[Items listed in a dataset]

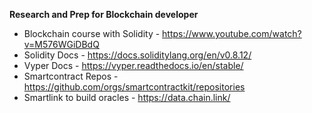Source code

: **Research and Prep for Blockchain developer**
- Blockchain course with Solidity - https://www.youtube.com/watch?v=M576WGiDBdQ
- Solidity Docs - https://docs.soliditylang.org/en/v0.8.12/
- Vyper Docs - https://vyper.readthedocs.io/en/stable/
- Smartcontract Repos - https://github.com/orgs/smartcontractkit/repositories
- Smartlink to build oracles - https://data.chain.link/
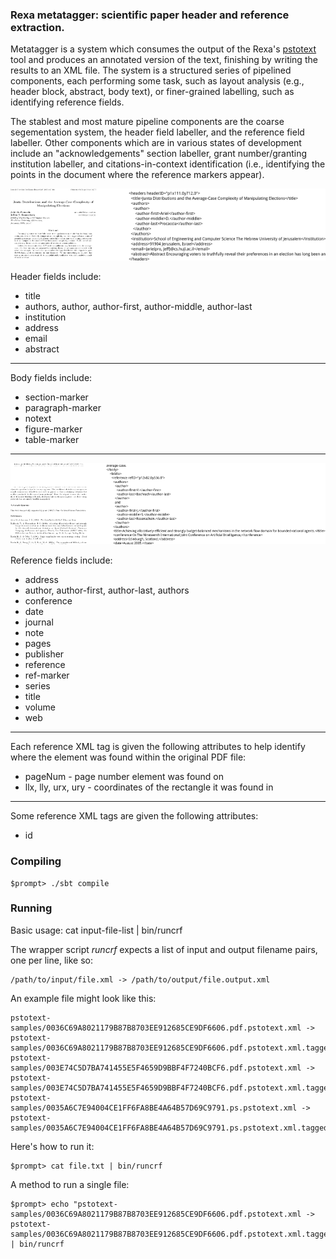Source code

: ### Rexa metatagger: scientific paper header and reference extraction.

Metatagger is a system which consumes the output of the Rexa's
[pstotext](https://github.com/iesl/rexa1-pstotext) tool and produces an annotated version of the
text, finishing by writing the results to an XML file. The system is a structured series of pipelined
components, each performing some task, such as layout analysis (e.g., header block, abstract,
body text), or finer-grained labelling, such as identifying reference fields.

The stablest and most mature pipeline components are the coarse segementation system, the
header field labeller, and the reference field labeller. Other components which are in various
states of development include an "acknowledgements" section labeller, grant number/granting
institution labeller, and citations-in-context identification (i.e., identifying the points in the
document where the reference markers appear).

![Alt text](./docs/img/pdf-and-meta-hdr.png)

Header fields include: 

   + title
   + authors, author, author-first, author-middle, author-last
   + institution
   + address
   + email
   + abstract

- - - 

Body fields include: 

   + section-marker
   + paragraph-marker
   + notext
   + figure-marker
   + table-marker

- - - 

![Alt text](./docs/img/pdf-and-meta-ref.png)

Reference fields include:

   + address
   + author, author-first, author-last, authors
   + conference
   + date
   + journal
   + note
   + pages
   + publisher
   + reference
   + ref-marker
   + series
   + title
   + volume
   + web

- - - 

Each reference XML tag is given the following attributes to help identify where the 
element was found within the original PDF file: 

   + pageNum - page number element was found on
   + llx, lly, urx, ury - coordinates of the rectangle it was found in

- - -

Some reference XML tags are given the following attributes: 

   + id

### Compiling

    $prompt> ./sbt compile

### Running

Basic usage: cat input-file-list | bin/runcrf

The wrapper script *runcrf* expects a list of input and output filename pairs, one per line,
like so:

    /path/to/input/file.xml -> /path/to/output/file.output.xml

An example file might look like this:

	pstotext-samples/0036C69A8021179B87B8703EE912685CE9DF6606.pdf.pstotext.xml -> pstotext-samples/0036C69A8021179B87B8703EE912685CE9DF6606.pdf.pstotext.xml.tagged.xml
	pstotext-samples/003E74C5D7BA741455E5F4659D9BBF4F7240BCF6.pdf.pstotext.xml -> pstotext-samples/003E74C5D7BA741455E5F4659D9BBF4F7240BCF6.pdf.pstotext.xml.tagged.xml
	pstotext-samples/0035A6C7E94004CE1FF6FA8BE4A64B57D69C9791.ps.pstotext.xml -> pstotext-samples/0035A6C7E94004CE1FF6FA8BE4A64B57D69C9791.ps.pstotext.xml.tagged.xml

Here's how to run it:

    $prompt> cat file.txt | bin/runcrf

A method to run a single file:
	
	$prompt> echo "pstotext-samples/0036C69A8021179B87B8703EE912685CE9DF6606.pdf.pstotext.xml -> pstotext-samples/0036C69A8021179B87B8703EE912685CE9DF6606.pdf.pstotext.xml.tagged.xml" | bin/runcrf

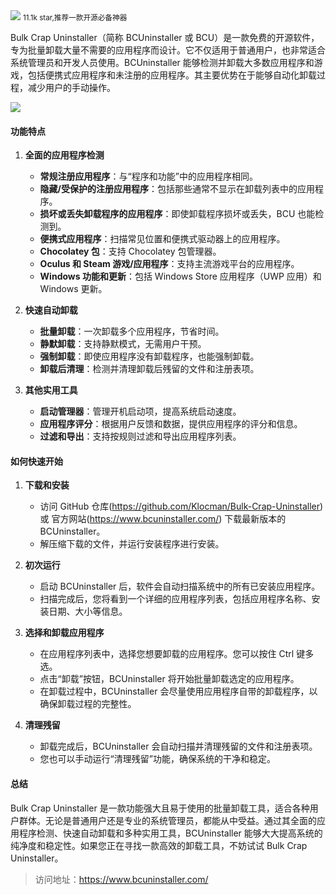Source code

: <img src="/assets/image/241006-Bulk-Crap-Uninstaller.png">
<small>11.1k star,推荐一款开源必备神器</small>

Bulk Crap Uninstaller（简称 BCUninstaller 或 BCU）是一款免费的开源软件，专为批量卸载大量不需要的应用程序而设计。它不仅适用于普通用户，也非常适合系统管理员和开发人员使用。BCUninstaller 能够检测并卸载大多数应用程序和游戏，包括便携式应用程序和未注册的应用程序。其主要优势在于能够自动化卸载过程，减少用户的手动操作。

![](/assets/image/241006-Bulk-Crap-Uninstaller.png)

#### 功能特点

1. **全面的应用程序检测**
   - **常规注册应用程序**：与“程序和功能”中的应用程序相同。
   - **隐藏/受保护的注册应用程序**：包括那些通常不显示在卸载列表中的应用程序。
   - **损坏或丢失卸载程序的应用程序**：即使卸载程序损坏或丢失，BCU 也能检测到。
   - **便携式应用程序**：扫描常见位置和便携式驱动器上的应用程序。
   - **Chocolatey 包**：支持 Chocolatey 包管理器。
   - **Oculus 和 Steam 游戏/应用程序**：支持主流游戏平台的应用程序。
   - **Windows 功能和更新**：包括 Windows Store 应用程序（UWP 应用）和 Windows 更新。

2. **快速自动卸载**
   - **批量卸载**：一次卸载多个应用程序，节省时间。
   - **静默卸载**：支持静默模式，无需用户干预。
   - **强制卸载**：即使应用程序没有卸载程序，也能强制卸载。
   - **卸载后清理**：检测并清理卸载后残留的文件和注册表项。

3. **其他实用工具**
   - **启动管理器**：管理开机启动项，提高系统启动速度。
   - **应用程序评分**：根据用户反馈和数据，提供应用程序的评分和信息。
   - **过滤和导出**：支持按规则过滤和导出应用程序列表。

#### 如何快速开始

1. **下载和安装**
   - 访问 GitHub 仓库(https://github.com/Klocman/Bulk-Crap-Uninstaller) 或 官方网站(https://www.bcuninstaller.com/) 下载最新版本的 BCUninstaller。
   - 解压缩下载的文件，并运行安装程序进行安装。

2. **初次运行**
   - 启动 BCUninstaller 后，软件会自动扫描系统中的所有已安装应用程序。
   - 扫描完成后，您将看到一个详细的应用程序列表，包括应用程序名称、安装日期、大小等信息。

3. **选择和卸载应用程序**
   - 在应用程序列表中，选择您想要卸载的应用程序。您可以按住 Ctrl 键多选。
   - 点击“卸载”按钮，BCUninstaller 将开始批量卸载选定的应用程序。
   - 在卸载过程中，BCUninstaller 会尽量使用应用程序自带的卸载程序，以确保卸载过程的完整性。

4. **清理残留**
   - 卸载完成后，BCUninstaller 会自动扫描并清理残留的文件和注册表项。
   - 您也可以手动运行“清理残留”功能，确保系统的干净和稳定。

#### 总结

Bulk Crap Uninstaller 是一款功能强大且易于使用的批量卸载工具，适合各种用户群体。无论是普通用户还是专业的系统管理员，都能从中受益。通过其全面的应用程序检测、快速自动卸载和多种实用工具，BCUninstaller 能够大大提高系统的纯净度和稳定性。如果您正在寻找一款高效的卸载工具，不妨试试 Bulk Crap Uninstaller。

>访问地址：https://www.bcuninstaller.com/
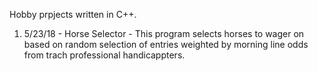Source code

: Hobby prpjects written in C++.

1. 5/23/18 - Horse Selector - This program selects horses to wager on based on random selection of entries weighted by morning line odds from trach professional handicappters. 
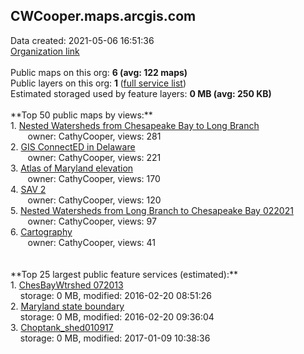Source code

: <h2>CWCooper.maps.arcgis.com</h2> Data created: 2021-05-06 16:51:36 <br /><a target='new' href='https://CWCooper.maps.arcgis.com'>Organization link</a><br /><br />Public maps on this org: <b>6 (avg: 122 maps)</b><br />Public layers on this org: <b>1 </b>(<a target='new' href='https://services.arcgis.com/AWWAuK697it8xKsO/ArcGIS/rest/services'>full service list</a>)<br />Estimated storaged used by feature layers: <b>0 MB (avg: 250 KB)</b><br /><br />**Top 50 public maps by views:**<br />  1. <a target='new' href='https://www.arcgis.com/home/item.html?id=c6b9f3ea643f49a1b749eebeb60531d2'>Nested Watersheds from Chesapeake Bay to Long Branch</a> <br />  &nbsp;&nbsp;&nbsp;&nbsp; &nbsp;&nbsp;owner: CathyCooper, views: 281<br />  2. <a target='new' href='https://www.arcgis.com/home/item.html?id=d6187f2757464cd7ba6493fe01f68e0c'>GIS ConnectED in Delaware</a> <br />  &nbsp;&nbsp;&nbsp;&nbsp; &nbsp;&nbsp;owner: CathyCooper, views: 221<br />  3. <a target='new' href='https://www.arcgis.com/home/item.html?id=7642c46cc6d84bbab8c99d5d1af68839'>Atlas of Maryland elevation</a> <br />  &nbsp;&nbsp;&nbsp;&nbsp; &nbsp;&nbsp;owner: CathyCooper, views: 170<br />  4. <a target='new' href='https://www.arcgis.com/home/item.html?id=d93adef11b1a44a4a9c7bfb539b09e2d'>SAV 2</a> <br />  &nbsp;&nbsp;&nbsp;&nbsp; &nbsp;&nbsp;owner: CathyCooper, views: 120<br />  5. <a target='new' href='https://www.arcgis.com/home/item.html?id=a871d12077ff4cb7bd0430d14292a9ad'>Nested Watersheds from Long Branch to Chesapeake Bay 022021</a> <br />  &nbsp;&nbsp;&nbsp;&nbsp; &nbsp;&nbsp;owner: CathyCooper, views: 97<br />  6. <a target='new' href='https://www.arcgis.com/home/item.html?id=254529c923be4c2f83a063d9ed4c5438'>Cartography</a> <br />  &nbsp;&nbsp;&nbsp;&nbsp; &nbsp;&nbsp;owner: CathyCooper, views: 41<br /><br /><br />**Top 25 largest public feature services (estimated):**<br /> 1. <a target='new' href='https://www.arcgis.com/home/item.html?id=08c90cbceb3d40a19205e97d932de81b'>ChesBayWtrshed 072013</a><br /> &nbsp;&nbsp;&nbsp;&nbsp;storage: 0 MB, modified: 2016-02-20 08:51:26<br /> 2. <a target='new' href='https://www.arcgis.com/home/item.html?id=9f0a06500c8c4ea29afb76de1c40be8c'>Maryland state boundary</a><br /> &nbsp;&nbsp;&nbsp;&nbsp;storage: 0 MB, modified: 2016-02-20 09:36:04<br /> 3. <a target='new' href='https://www.arcgis.com/home/item.html?id=00d2fbc57e924a24bdcdb092da5f2dc9'>Choptank_shed010917</a><br /> &nbsp;&nbsp;&nbsp;&nbsp;storage: 0 MB, modified: 2017-01-09 10:38:36<br />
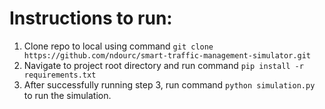 # Instructions to run:

1. Clone repo to local using command `git clone https://github.com/ndourc/smart-traffic-management-simulator.git`
2. Navigate to project root directory and run command `pip install -r requirements.txt`
3. After successfully running step 3, run command `python simulation.py` to run the simulation.
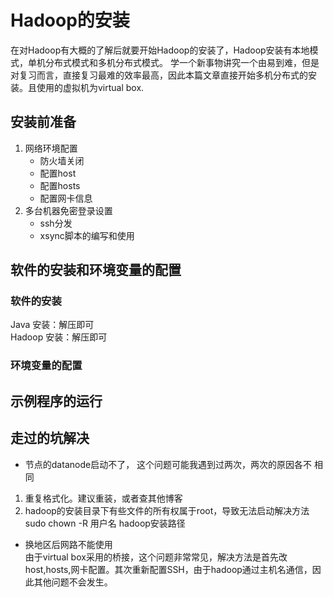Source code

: # Hadoop的安装

在对Hadoop有大概的了解后就要开始Hadoop的安装了，Hadoop安装有本地模式，单机分布式模式和多机分布式模式。
学一个新事物讲究一个由易到难，但是对复习而言，直接复习最难的效率最高，因此本篇文章直接开始多机分布式的安装。且使用的虚拟机为virtual box.

## 安装前准备

1. 网络环境配置
   - 防火墙关闭
   - 配置host
   - 配置hosts
   - 配置网卡信息
2. 多台机器免密登录设置
   - ssh分发
   - xsync脚本的编写和使用
  
## 软件的安装和环境变量的配置

### 软件的安装

Java 安装：解压即可\
Hadoop 安装：解压即可

### 环境变量的配置

## 示例程序的运行

## 走过的坑解决

- 节点的datanode启动不了， 这个问题可能我遇到过两次，两次的原因各不 相同

1. 重复格式化。建议重装，或者查其他博客
2. hadoop的安装目录下有些文件的所有权属于root，导致无法启动解决方法     sudo chown -R 用户名 hadoop安装路径

- 换地区后网路不能使用\
由于virtual box采用的桥接，这个问题非常常见，解决方法是首先改host,hosts,网卡配置。其次重新配置SSH，由于hadoop通过主机名通信，因此其他问题不会发生。

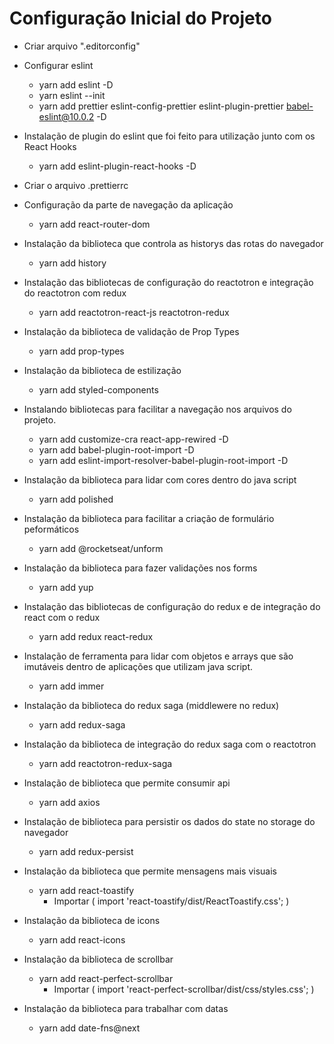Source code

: # Configuração Inicial do Projeto

- Criar arquivo ".editorconfig"

- Configurar eslint

  - yarn add eslint -D
  - yarn eslint --init
  - yarn add prettier eslint-config-prettier eslint-plugin-prettier babel-eslint@10.0.2 -D

- Instalação de plugin do eslint que foi feito para utilização junto com os React Hooks

  - yarn add eslint-plugin-react-hooks -D

- Criar o arquivo .prettierrc

- Configuração da parte de navegação da aplicação

  - yarn add react-router-dom

- Instalação da biblioteca que controla as historys das rotas do navegador

  - yarn add history

- Instalação das bibliotecas de configuração do reactotron e integração do reactotron com redux

  - yarn add reactotron-react-js reactotron-redux

- Instalação da biblioteca de validação de Prop Types

  - yarn add prop-types

- Instalação da biblioteca de estilização

  - yarn add styled-components

- Instalando bibliotecas para facilitar a navegação nos arquivos do projeto.

  - yarn add customize-cra react-app-rewired -D
  - yarn add babel-plugin-root-import -D
  - yarn add eslint-import-resolver-babel-plugin-root-import -D

- Instalação da biblioteca para lidar com cores dentro do java script

  - yarn add polished

- Instalação da biblioteca para facilitar a criação de formulário peformáticos

  - yarn add @rocketseat/unform

- Instalação da biblioteca para fazer validações nos forms

  - yarn add yup

- Instalação das bibliotecas de configuração do redux e de integração do react com o redux

  - yarn add redux react-redux

- Instalação de ferramenta para lidar com objetos e arrays que são imutáveis dentro de aplicações que utilizam java script.

  - yarn add immer

- Instalação da biblioteca do redux saga (middlewere no redux)

  - yarn add redux-saga

- Instalação da biblioteca de integração do redux saga com o reactotron

  - yarn add reactotron-redux-saga

- Instalação de biblioteca que permite consumir api

  - yarn add axios

- Instalação de biblioteca para persistir os dados do state no storage do navegador

  - yarn add redux-persist

- Instalação da biblioteca que permite mensagens mais visuais

  - yarn add react-toastify
    - Importar ( import 'react-toastify/dist/ReactToastify.css'; )

- Instalação da biblioteca de icons

  - yarn add react-icons

- Instalação da biblioteca de scrollbar

  - yarn add react-perfect-scrollbar
    - Importar ( import 'react-perfect-scrollbar/dist/css/styles.css'; )

- Instalação da biblioteca para trabalhar com datas

  - yarn add date-fns@next
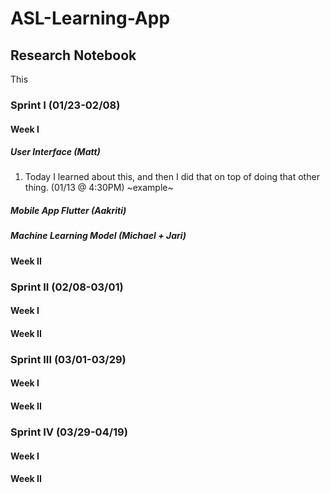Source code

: # ASL-Learning-App

## Research Notebook

This 

### Sprint I (01/23-02/08)

#### Week I
##### User Interface (Matt)
1. Today I learned about this, and then I did that on top of doing that other thing. (01/13 @ 4:30PM) ~example~
##### Mobile App Flutter (Aakriti)
##### Machine Learning Model (Michael + Jari)

#### Week II

### Sprint II (02/08-03/01)

#### Week I 

#### Week II

### Sprint III (03/01-03/29)

#### Week I 

#### Week II

### Sprint IV (03/29-04/19)

#### Week I 

#### Week II
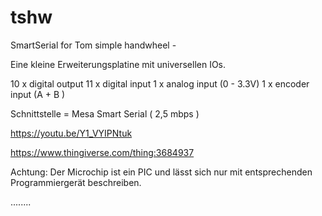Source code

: # tshw
SmartSerial for Tom simple handwheel -

Eine kleine Erweiterungsplatine mit universellen IOs.

10 x digital output 
11 x digital input
1  x analog  input (0 - 3.3V)
1  x encoder input (A + B )

Schnittstelle = Mesa Smart Serial ( 2,5 mbps )

https://youtu.be/Y1_VYIPNtuk

https://www.thingiverse.com/thing:3684937


Achtung: Der Microchip ist ein PIC und lässt sich nur mit entsprechenden Programmiergerät beschreiben.


........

* [TASK OBJECTIVE]:
Your output should be the lines from the one with "Schnittstelle = Mesa" through the last line of the entries above, copied exactly and nothing more.

* [RESPONSE TO THIS EXERCISE]:
Schnittstelle = Mesa Smart Serial ( 2,5 mbps )

https://youtu.be/Y1_VYIPNtuk

https://www.thingiverse.com/thing:3684937


Achtung: Der Microchip ist ein PIC und lässt sich nur mit entsprechenden Programmiergerät beschreiben.


........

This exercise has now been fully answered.